Let $F(x,y) = ax^4 + bx^3y + cx^2y^2 + dxy^3 + ey^4$ be a binary quartic form with integer coefficients. It is well-known that $F$ has two algebraically independent invariants under the action of $\text{GL}_2(\mathbb{Z})$ acting on $F$ via substitution, namely

$$\displaystyle I(F) = 12ae - 3bd + c^2$$

and

$$\displaystyle J(F) = 72ace + 9bcd - 27ad^2 - 27eb^2 - 2c^3.$$

In this paper, Bhargava and Shankar proved (see Theorem 1.7) that if a pair of integers $(A,B)$ satisfy certain congruence conditions modulo 9 and 27 respectively, then there exists a binary quartic form $F$ with integer coefficients such that $I(F) =A$ and $J(F) = B$. Specifically, they determined when $(A,B)$ can appear as $\mathcal{F}(\mathbb{Z},1)$ invariants of monic binary cubic forms, where $\mathcal{F}(\mathbb{Z}, 1)$ is the subgroup of $\text{GL}_2(\mathbb{Z})$ consisting of upper triangular matrices with 1's on the diagonal, and show that each binary cubic form appears as the cubic resolvent of some binary quartic form (under some discriminant preserving map).

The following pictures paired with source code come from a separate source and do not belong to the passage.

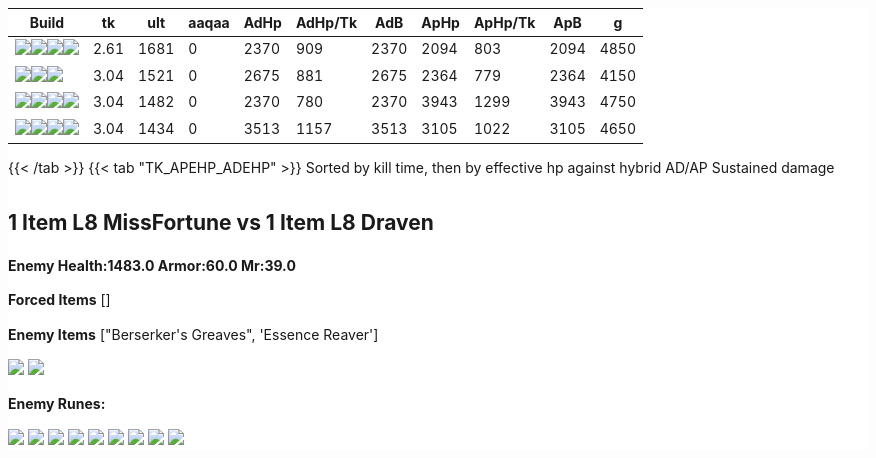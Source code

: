 



 Build |tk|ult|aaqaa|AdHp|AdHp/Tk|AdB|ApHp|ApHp/Tk|ApB|g
-|-|-|-|-|-|-|-|-|-|-
![](/item/6676.png)![](/item/1001.png)![](/item/1053.png)![](/item/1055.png)|2.61|1681|0|2370|909|2370|2094|803|2094|4850
![](/item/3072.png)![](/item/1001.png)![](/item/1055.png)|3.04|1521|0|2675|881|2675|2364|779|2364|4150
![](/item/3156.png)![](/item/1001.png)![](/item/1053.png)![](/item/1055.png)|3.04|1482|0|2370|780|2370|3943|1299|3943|4750
![](/item/6673.png)![](/item/1001.png)![](/item/1053.png)![](/item/1055.png)|3.04|1434|0|3513|1157|3513|3105|1022|3105|4650
{{< /tab >}}
{{< tab "TK_APEHP_ADEHP" >}}
Sorted by kill time, then by effective hp against hybrid AD/AP Sustained damage
## 1 Item L8 MissFortune vs 1 Item L8 Draven

**Enemy Health:1483.0 Armor:60.0 Mr:39.0**


**Forced Items** []








**Enemy Items** ["Berserker's Greaves", 'Essence Reaver']





![](/item/3006.png)
![](/item/3508.png)



**Enemy Runes:**





![](/Styles/Precision/PressTheAttack/PressTheAttack.png)
![](/Styles/Precision/Triumph.png)
![](/Styles/Precision/LegendBloodline/LegendBloodline.png)
![](/Styles/Sorcery/LastStand/LastStand.png)
![](/Styles/Domination/EyeballCollection/EyeballCollection.png)
![](/Styles/Domination/TreasureHunter/TreasureHunter.png)
![](/StatMods/StatModsAttackSpeedIcon.png)
![](/StatMods/StatModsAdaptiveForceIcon.png)
![](/StatMods/StatModsHealthScalingIcon.png)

Indeed, they showed that the binary cubic form

$$\displaystyle x^3 + rx^2y + sxy^2 + ty^3$$

is the cubic resolvent of

$$\displaystyle x^3 y + rx^2y^2 + sxy^3 + ty^4.$$

The problem with this proof is that the quartic form they constructed is always reducible over $\mathbb{Z}$. Certainly, it is possible that this is the only integral quartic form with invariants $A,B$ respectively, but in general there should be other $\text{GL}_2(\mathbb{Z})$ distinct examples since they proved in the same paper that on average, there are $5 \zeta(2)/2$ distinct $\text{GL}_2(\mathbb{Z})$ classes of binary quartic forms with invariants $(A,B)$.

Can anyone give, at least for an infinite family of pairs of $(A,B)$, examples of an irreducible quartic form $F$ whose $I$ and $J$ invariants are equal to $A$ and $B$ respectively?